Using Core C++
The C++ Core ORC API reads and writes ORC files into its own orc::ColumnVectorBatch vectorized classes.
Vectorized Row Batch
Data is passed to ORC as instances of orc::ColumnVectorBatch
that contain the data a batch of rows. The focus is on speed and
accessing the data fields directly. numElements
is the number
of rows. ColumnVectorBatch is the parent type of the different
kinds of columns and has some fields that are shared across
all of the column types.

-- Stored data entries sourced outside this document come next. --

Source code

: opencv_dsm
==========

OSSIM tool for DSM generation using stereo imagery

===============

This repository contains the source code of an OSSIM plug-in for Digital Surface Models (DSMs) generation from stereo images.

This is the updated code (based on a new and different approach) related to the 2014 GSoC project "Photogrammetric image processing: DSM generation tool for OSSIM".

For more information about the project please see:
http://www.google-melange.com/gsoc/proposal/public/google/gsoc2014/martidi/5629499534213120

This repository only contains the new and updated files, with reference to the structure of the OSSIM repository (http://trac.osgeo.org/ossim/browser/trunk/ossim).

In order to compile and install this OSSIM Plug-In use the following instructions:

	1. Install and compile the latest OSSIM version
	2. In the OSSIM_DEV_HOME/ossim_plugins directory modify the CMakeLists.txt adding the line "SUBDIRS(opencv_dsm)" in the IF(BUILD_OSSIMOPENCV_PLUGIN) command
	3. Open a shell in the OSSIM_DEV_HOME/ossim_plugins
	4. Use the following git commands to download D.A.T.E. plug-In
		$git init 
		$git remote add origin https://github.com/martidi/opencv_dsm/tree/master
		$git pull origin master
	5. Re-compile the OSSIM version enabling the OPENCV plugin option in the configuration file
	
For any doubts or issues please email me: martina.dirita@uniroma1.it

In particular, the hasNulls
flag
if there is any null in this column for this batch. For columns
where hasNulls == true
the notNull
buffer is false if that
value is null.
namespace orc {
struct ColumnVectorBatch {
uint64_t numElements;
DataBuffer<char> notNull;
bool hasNulls;
...
}
}
The subtypes of ColumnVectorBatch are:
ORC Type | ColumnVectorBatch |
---|---|
array | ListVectorBatch |
binary | StringVectorBatch |
bigint | LongVectorBatch |
boolean | LongVectorBatch |
char | StringVectorBatch |
date | LongVectorBatch |
decimal | Decimal64VectorBatch, Decimal128VectorBatch |
double | DoubleVectorBatch |
float | DoubleVectorBatch |
int | LongVectorBatch |
map | MapVectorBatch |
smallint | LongVectorBatch |
string | StringVectorBatch |
struct | StructVectorBatch |
timestamp | TimestampVectorBatch |
tinyint | LongVectorBatch |
uniontype | UnionVectorBatch |
varchar | StringVectorBatch |
LongVectorBatch handles all of the integer types (boolean, bigint, date, int, smallint, and tinyint). The data is represented as a buffer of int64_t where each value is sign-extended as necessary.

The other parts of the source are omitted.